We can count on the words of Jesus: if the Son sets you free, you will be free indeed.
— Mark Mattes

As bad as Balaam was, he functioned as a mouthpiece for God. Later in the narrative, three times he was asked by Balak to curse Israel. But the only thing that could come out of his mouth was a blessing. Finally, during the fourth attempt to curse Israel, Balaam actually prophesied that a “star shall come out of Jacob and a scepter shall raise out of Israel.” Christians have ever seen this to be a genuine prophecy of the coming of Jesus Christ, who is both our star and the scepter.

Surely, we hear in this passage the truth that God’s people will ever be opposed.
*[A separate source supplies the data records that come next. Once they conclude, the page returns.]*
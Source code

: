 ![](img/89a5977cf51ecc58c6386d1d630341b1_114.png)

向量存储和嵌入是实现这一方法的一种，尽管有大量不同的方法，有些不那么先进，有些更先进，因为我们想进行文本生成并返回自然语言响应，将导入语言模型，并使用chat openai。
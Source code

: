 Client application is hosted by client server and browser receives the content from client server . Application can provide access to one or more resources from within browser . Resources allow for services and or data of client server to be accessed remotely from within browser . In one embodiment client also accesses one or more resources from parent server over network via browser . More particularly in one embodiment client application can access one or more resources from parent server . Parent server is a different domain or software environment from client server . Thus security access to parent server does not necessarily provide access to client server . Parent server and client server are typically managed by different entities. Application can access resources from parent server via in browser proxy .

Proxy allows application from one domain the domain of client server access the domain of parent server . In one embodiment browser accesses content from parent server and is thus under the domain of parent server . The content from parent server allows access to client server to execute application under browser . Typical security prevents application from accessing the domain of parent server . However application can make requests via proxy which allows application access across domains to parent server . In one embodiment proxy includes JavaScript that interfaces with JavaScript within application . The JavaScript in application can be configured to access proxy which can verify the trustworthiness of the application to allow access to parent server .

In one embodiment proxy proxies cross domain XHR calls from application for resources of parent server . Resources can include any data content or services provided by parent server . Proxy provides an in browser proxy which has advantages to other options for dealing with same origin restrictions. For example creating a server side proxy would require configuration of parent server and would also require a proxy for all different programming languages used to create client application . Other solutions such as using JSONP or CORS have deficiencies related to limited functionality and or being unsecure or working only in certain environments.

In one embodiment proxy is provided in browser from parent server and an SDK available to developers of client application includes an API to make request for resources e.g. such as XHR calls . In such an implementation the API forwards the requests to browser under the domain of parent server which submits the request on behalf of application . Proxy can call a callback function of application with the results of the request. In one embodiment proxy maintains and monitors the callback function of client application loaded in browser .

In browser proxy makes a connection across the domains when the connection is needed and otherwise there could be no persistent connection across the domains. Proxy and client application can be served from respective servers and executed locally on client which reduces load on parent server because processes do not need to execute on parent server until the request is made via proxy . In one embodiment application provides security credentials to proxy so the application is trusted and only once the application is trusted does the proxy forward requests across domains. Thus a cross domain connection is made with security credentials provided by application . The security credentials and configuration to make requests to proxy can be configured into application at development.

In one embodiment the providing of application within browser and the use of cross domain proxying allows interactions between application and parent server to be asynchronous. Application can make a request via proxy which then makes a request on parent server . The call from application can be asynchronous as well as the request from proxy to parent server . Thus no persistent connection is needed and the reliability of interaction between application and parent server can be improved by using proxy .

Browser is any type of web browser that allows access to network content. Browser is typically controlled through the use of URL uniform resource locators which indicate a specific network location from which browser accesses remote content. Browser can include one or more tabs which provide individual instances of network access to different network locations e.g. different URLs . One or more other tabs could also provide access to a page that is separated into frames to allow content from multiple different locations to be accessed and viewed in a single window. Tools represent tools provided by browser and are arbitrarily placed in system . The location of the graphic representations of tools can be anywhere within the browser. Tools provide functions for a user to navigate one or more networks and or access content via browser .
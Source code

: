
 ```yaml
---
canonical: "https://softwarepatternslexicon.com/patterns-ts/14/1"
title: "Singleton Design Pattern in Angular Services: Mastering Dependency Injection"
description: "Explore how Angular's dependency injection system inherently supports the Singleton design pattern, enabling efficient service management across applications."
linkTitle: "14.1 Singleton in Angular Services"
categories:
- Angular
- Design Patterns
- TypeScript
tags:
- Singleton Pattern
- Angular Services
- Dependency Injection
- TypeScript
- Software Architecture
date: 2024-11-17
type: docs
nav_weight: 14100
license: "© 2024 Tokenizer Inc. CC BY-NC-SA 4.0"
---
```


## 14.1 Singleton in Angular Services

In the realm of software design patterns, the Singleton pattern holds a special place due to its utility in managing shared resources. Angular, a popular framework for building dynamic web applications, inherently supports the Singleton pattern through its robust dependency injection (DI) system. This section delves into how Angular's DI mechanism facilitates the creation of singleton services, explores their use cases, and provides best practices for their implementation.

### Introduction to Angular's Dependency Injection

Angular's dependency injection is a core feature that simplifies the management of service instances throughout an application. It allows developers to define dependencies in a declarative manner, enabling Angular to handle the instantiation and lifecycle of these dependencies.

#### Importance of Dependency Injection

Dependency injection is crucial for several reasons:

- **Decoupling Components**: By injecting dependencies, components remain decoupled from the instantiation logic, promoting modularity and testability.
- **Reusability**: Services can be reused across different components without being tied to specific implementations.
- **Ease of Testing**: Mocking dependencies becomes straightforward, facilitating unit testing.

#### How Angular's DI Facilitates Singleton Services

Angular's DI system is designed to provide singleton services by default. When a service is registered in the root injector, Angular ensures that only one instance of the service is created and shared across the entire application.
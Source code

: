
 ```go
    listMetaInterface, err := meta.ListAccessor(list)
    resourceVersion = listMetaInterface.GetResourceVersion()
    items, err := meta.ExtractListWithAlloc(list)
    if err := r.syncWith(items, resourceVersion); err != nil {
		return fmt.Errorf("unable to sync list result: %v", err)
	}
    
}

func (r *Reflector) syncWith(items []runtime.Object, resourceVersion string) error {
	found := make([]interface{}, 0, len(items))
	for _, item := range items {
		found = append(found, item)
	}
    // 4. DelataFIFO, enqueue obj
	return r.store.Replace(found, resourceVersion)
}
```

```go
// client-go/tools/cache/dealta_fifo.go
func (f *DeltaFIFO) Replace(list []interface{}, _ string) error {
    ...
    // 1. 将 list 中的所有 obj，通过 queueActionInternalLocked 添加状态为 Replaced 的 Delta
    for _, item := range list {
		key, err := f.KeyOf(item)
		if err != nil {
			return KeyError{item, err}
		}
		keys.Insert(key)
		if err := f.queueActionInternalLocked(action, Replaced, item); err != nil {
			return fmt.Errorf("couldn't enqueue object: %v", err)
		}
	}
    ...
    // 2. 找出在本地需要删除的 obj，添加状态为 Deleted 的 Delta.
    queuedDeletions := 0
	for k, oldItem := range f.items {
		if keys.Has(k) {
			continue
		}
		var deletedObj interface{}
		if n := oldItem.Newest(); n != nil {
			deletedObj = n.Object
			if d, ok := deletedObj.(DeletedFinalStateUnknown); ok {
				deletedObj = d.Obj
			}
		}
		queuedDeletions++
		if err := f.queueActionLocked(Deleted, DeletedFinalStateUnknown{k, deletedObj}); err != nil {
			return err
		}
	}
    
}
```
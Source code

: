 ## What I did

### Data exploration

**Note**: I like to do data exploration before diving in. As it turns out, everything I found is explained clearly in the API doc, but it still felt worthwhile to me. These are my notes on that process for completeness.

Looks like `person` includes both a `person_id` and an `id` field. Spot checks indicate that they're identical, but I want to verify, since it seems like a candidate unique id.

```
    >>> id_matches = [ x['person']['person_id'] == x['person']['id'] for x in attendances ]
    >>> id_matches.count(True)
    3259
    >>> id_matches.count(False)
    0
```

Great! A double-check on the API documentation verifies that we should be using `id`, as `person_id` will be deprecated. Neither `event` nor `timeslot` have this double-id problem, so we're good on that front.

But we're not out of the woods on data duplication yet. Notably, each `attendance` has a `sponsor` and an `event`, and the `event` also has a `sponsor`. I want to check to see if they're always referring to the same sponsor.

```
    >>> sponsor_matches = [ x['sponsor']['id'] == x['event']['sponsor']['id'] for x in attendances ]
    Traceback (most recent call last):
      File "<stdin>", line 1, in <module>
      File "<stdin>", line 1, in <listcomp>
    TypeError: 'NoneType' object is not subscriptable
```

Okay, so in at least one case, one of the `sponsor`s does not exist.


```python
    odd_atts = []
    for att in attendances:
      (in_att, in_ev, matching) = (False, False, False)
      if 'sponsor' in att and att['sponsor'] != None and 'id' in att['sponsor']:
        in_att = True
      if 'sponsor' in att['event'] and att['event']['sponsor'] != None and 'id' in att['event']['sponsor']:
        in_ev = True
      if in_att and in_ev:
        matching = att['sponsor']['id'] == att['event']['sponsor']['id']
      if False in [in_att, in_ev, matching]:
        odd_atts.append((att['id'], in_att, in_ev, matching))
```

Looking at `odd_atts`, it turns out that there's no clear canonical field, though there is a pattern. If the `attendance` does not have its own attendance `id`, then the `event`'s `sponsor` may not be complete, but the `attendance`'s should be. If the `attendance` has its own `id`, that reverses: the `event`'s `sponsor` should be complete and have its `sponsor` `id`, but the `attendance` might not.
Sometimes that opposition is in your face and literally takes out millions of lives. Other times it is more subtle, implying that those of us who believe in Christ and confess Him as Lord just aren’t very bright or are too old-fashioned or are less than adequate. Jesus tells us to “be of good cheer” because He has overcome the world. Our identity does not come for these naysayers. It comes from Christ Himself. In Jesus Christ, God validates you and me as sons and daughters. Unlike the paranoid ancient Chinese king who built an army of terracotta warriors to defend him in the afterlife, we don’t need such militia. We have instead the power of the word, which can bless and curse. But as Christians, loved by God, we need no longer curse our enemies. We are not, even for a minute, like Balak and Moab, even though they were descendants of righteous Lot. No. Instead, we are increasingly like our Master who prays, “Father, forgive them, for they know not what they do.”

May God continue to empower us in word—so that we speak God’s message honestly and not with guile as Balaam sought to do—and in deed so that we welcome our neighbors generously and not seek to oppress them as Balak sought to do with Israel.

This is an excerpt from Law and Gospel in Action written by Mark Mattes (1517 Publishing, 2019). Used by Permission, pgs. 281-286.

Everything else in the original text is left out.